Grassley, Hawley continue fight against disinformation board

by mcardinal

Willie R. Tubbs, FISM News

 

The now-paused Disinformation Governance Board has become, at least for Homeland Security Secretary Alejandro Mayorkas, a boat anchor connected to an unbreakable chain.

While the secretary has tried to pick up and move on from the blunder of having overseen the creation of a board that outraged people of all political stripes, Mayorkas’ critics have become unrelenting in their quest to prevent DHS from ever hitting the metaphorical play button on censorship.

This week, Senators Chuck Grassley (R-Iowa) and Josh Hawley (R-Mo.) launched another round of efforts to discover what the board was meant to achieve and how it would have operated.

Grassley and Hawley publicized documents that they say suggest the board would have been little more than a way for the federal government to dictate truth and, perhaps with the help of social media companies, silence those people the government decreed had engaged in misinformation, disinformation, and malinformation (recently stylized as MDM).

“The Department of Homeland Security’s … Disinformation Governance Board … would have served as a central clearinghouse to respond to matters the government unilaterally determines to be mis-, dis- or mal-information (MDM), and planned to coordinate efforts to leverage ties with social media platforms to enable the removal of user content,” a press release from Grassley’s office reads.

Grassley’s involvement in this process is a strong indicator of just how unpopular the disinformation board has become.
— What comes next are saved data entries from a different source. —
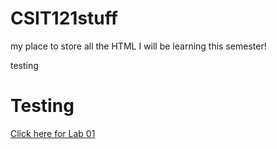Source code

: # CSIT121stuff
my place to store all the HTML I will be learning this semester!

testing

<h1>Testing</h1>


<a href="lab01/aboutme.html">Click here for Lab 01</a>
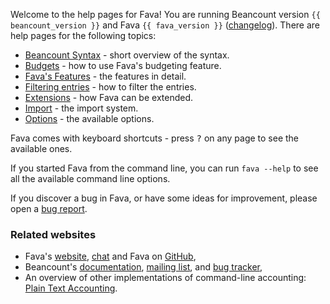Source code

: Welcome to the help pages for Fava! You are running Beancount version
`{{ beancount_version }}` and Fava `{{ fava_version }}`
([changelog](https://beancount.github.io/fava/changelog.html)). There are help
pages for the following topics:

-   [Beancount Syntax](./beancount_syntax) - short overview of the syntax.
-   [Budgets](./budgets) - how to use Fava's budgeting feature.
-   [Fava's Features](./features) - the features in detail.
-   [Filtering entries](./filters) - how to filter the entries.
-   [Extensions](./extensions) - how Fava can be extended.
-   [Import](./import) - the import system.
-   [Options](./options) - the available options.

Fava comes with keyboard shortcuts - press <kbd>?</kbd> on any page to see the
available ones.

If you started Fava from the command line, you can run `fava --help` to see all
the available command line options.

If you discover a bug in Fava, or have some ideas for improvement, please open a
[bug report](https://github.com/beancount/fava/issues).

### Related websites

-   Fava's [website](https://beancount.github.io/fava/),
    [chat](https://gitter.im/beancount/fava) and Fava on
    [GitHub](https://github.com/beancount/fava),
-   Beancount's [documentation](http://furius.ca/beancount/doc/index),
    [mailing list](https://groups.google.com/forum/#!forum/beancount), and
    [bug tracker](https://bitbucket.org/blais/beancount/issues),
-   An overview of other implementations of command-line accounting:
    [Plain Text Accounting](http://plaintextaccounting.org).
While Hawley is well-known for his hardline stances and outspokenness, Grassley is a centrist and occasional confidant of President Joe Biden.
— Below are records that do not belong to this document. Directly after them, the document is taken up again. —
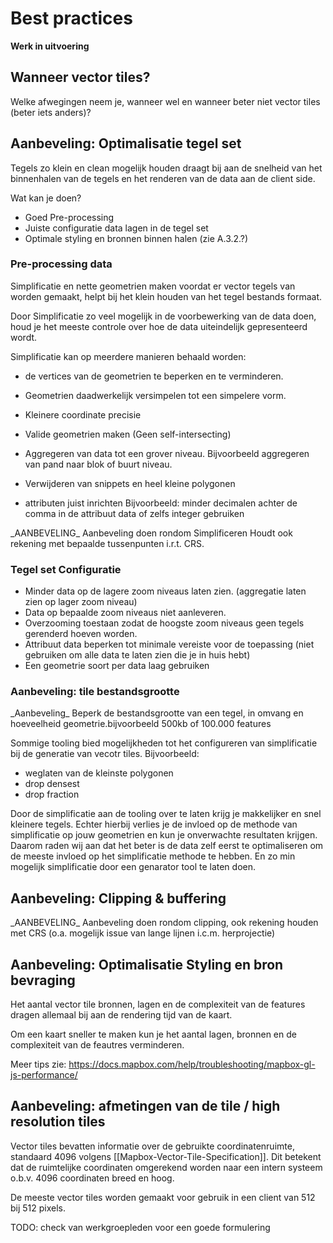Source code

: # Best practices
**Werk in uitvoering**

## Wanneer vector tiles?
Welke afwegingen neem je, wanneer wel en wanneer beter niet vector tiles (beter iets anders)?


## Aanbeveling: Optimalisatie tegel set

Tegels zo klein en clean mogelijk houden draagt bij aan de snelheid van het binnenhalen van de tegels en het renderen van de data aan de client side.

Wat kan je doen?

* Goed Pre-processing
* Juiste configuratie data lagen in de tegel set
* Optimale styling en bronnen binnen halen (zie A.3.2.?)

### Pre-processing data

Simplificatie en nette geometrien maken voordat er vector tegels van worden gemaakt, helpt bij het klein houden van het tegel bestands formaat.

Door Simplificatie zo veel mogelijk in de voorbewerking van de data doen, houd je het meeste controle over hoe de data uiteindelijk gepresenteerd wordt.

Simplificatie kan op meerdere manieren behaald worden:

* de vertices van de geometrien te beperken en te verminderen.
* Geometrien daadwerkelijk versimpelen tot een simpelere vorm.
* Kleinere coordinate precisie
* Valide geometrien maken (Geen self-intersecting)
* Aggregeren van data tot een grover niveau. Bijvoorbeeld aggregeren van pand naar blok of buurt niveau.

* Verwijderen van snippets en heel kleine polygonen

* attributen juist inrichten Bijvoorbeeld: minder decimalen achter de comma in de attribuut data of zelfs integer gebruiken

<div class="informative">
_AANBEVELING_ Aanbeveling doen rondom Simplificeren
Houdt ook rekening met bepaalde tussenpunten i.r.t. CRS.
</div>

### Tegel set Configuratie

* Minder data op de lagere zoom niveaus laten zien. (aggregatie laten zien op lager zoom niveau)
* Data op bepaalde zoom niveaus niet aanleveren.
* Overzooming toestaan zodat de hoogste zoom niveaus geen tegels gerenderd hoeven worden.
* Attribuut data beperken tot minimale vereiste voor de toepassing (niet gebruiken om alle data te laten zien die je in huis hebt)
* Een geometrie soort per data laag gebruiken


### Aanbeveling: tile bestandsgrootte
<div class="informative">
_Aanbeveling_ Beperk de bestandsgrootte van een tegel, in omvang en hoeveelheid geometrie.bijvoorbeeld 500kb of 100.000 features
</div>

Sommige tooling bied mogelijkheden tot het configureren van simplificatie bij de generatie van vecotr tiles. Bijvoorbeeld:
* weglaten van de kleinste polygonen
* drop densest
* drop fraction

Door de simplificatie aan de tooling over te laten krijg je makkelijker en snel kleinere tegels. Echter hierbij verlies je de invloed op de methode van simplificatie op jouw geometrien en kun je onverwachte resultaten krijgen. Daarom raden wij aan dat het beter is de data zelf eerst te optimaliseren om de meeste invloed op het simplificatie methode te hebben. En zo min mogelijk simplificatie door een genarator tool te laten doen.

## Aanbeveling: Clipping & buffering

<div class="informative">
_AANBEVELING_ Aanbeveling doen rondom clipping, ook rekening houden met CRS (o.a. mogelijk issue van lange lijnen i.c.m. herprojectie)
</div>


## Aanbeveling: Optimalisatie Styling en bron bevraging

Het aantal vector tile bronnen, lagen en de complexiteit van de features dragen allemaal bij aan de rendering tijd van de kaart.

Om een kaart sneller te maken kun je het aantal lagen, bronnen en de complexiteit van de feautres verminderen.

Meer tips zie: https://docs.mapbox.com/help/troubleshooting/mapbox-gl-js-performance/


## Aanbeveling: afmetingen van de tile / high resolution tiles
Vector tiles bevatten informatie over de gebruikte coordinatenruimte, standaard 4096 volgens [[Mapbox-Vector-Tile-Specification]]. Dit betekent dat de ruimtelijke coordinaten omgerekend worden naar een intern systeem o.b.v. 4096 coordinaten breed en hoog.

De meeste vector tiles worden gemaakt voor gebruik in een client van 512 bij 512 pixels.

TODO: check van werkgroepleden voor een goede formulering
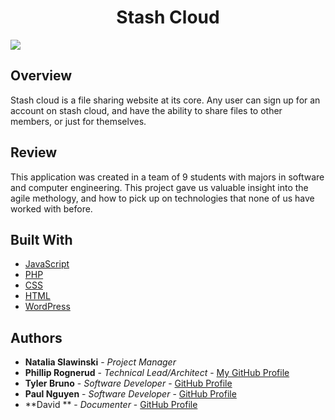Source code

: <h1 align="center"><strong>Stash Cloud</strong></h1>

<img src="https://github.com/philliprognerud/Stash-Cloud-WebApp/blob/master/image/CazimWSVSD.gif" align="center" >

<h2>Overview</h2>

Stash cloud is a file sharing website at its core. Any user can sign up for an account on stash cloud, and have the ability to share files to other members, or just for themselves.

<h2>Review</h2>
This application was created in a team of 9 students with majors in software and computer engineering. This project gave us valuable insight into the agile methology, and how to pick up on technologies that none of us have worked with before.


## Built With

* [JavaScript](http://es6-features.org/#Constants)
* [PHP](https://facebook.github.io/react/)
* [CSS](http://redux.js.org/)
* [HTML](https://github.com/borisyankov/react-sparklines)
* [WordPress](https://developers.google.com/maps/)


## Authors

* **Natalia Slawinski** - *Project Manager* 
* **Phillip Rognerud** - *Technical Lead/Architect* - [My GitHub Profile](https://github.com/philliprognerud)
* **Tyler Bruno** - *Software Developer* - [GitHub Profile](https://github.com/tybruo)
* **Paul Nguyen** - *Software Developer* - [GitHub Profile](https://github.com/paul1409)
* **David ** - *Documenter* - [GitHub Profile](https://github.com/22dab95)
Hawley, who even in a crowded field has emerged as among the more vocal critics of the disinformation board, took the matter before his legislative colleagues. In his comments he asserted that the board was little more than a Big Tech, [Biden] administration alliance to track speech.”

The documents, which the senators said were shared by a whistleblower, were a memorandum from undersecretary Robert Silvers and senior counselor Samantha Vinograd sent to Mayorkas in mid-September and the disinformation board’s charter, which was submitted to Mayorkas in January.

The former document reveals the senior administrators’ efforts to flesh out the organizational structure and mission of the disinformation board.

The document contains ample evidence that DHS officials appreciated the fact that the American people would reject any perceived or actual encroachment on the First Amendment and contains an admission that the federal government “may not always be the ideal or most trusted voice on a given topic.”

Moreover, the document contains an assertion that DHS and its subordinate agencies were forming partnerships with academia and private-sector entities to identify and analyze disinformation. Grassley and Hawley have seized upon this claim and questioned what role private social media companies would have played in government-sanctioned censorship.

“The First Amendment of the Constitution was designed precisely so that the government could not censor opposing viewpoints – even if those viewpoints were false,” the senators told Mayorkas in a letter. “DHS should not in any way seek to enlist the private sector to curb or silence opposing viewpoints. It is therefore imperative for DHS to provide additional clarity regarding its policies and procedures for identifying and addressing ‘MDM,’ as well as its efforts to ‘operationalize’ public-private partnerships and the steps it is taking to ensure that it does not infringe on the constitutional rights of American citizens.”

As of this writing, Mayorkas had not yet responded to the senators’ request.

The disinformation board, which Mayorkas said never met, was put on hold for 90 days last month.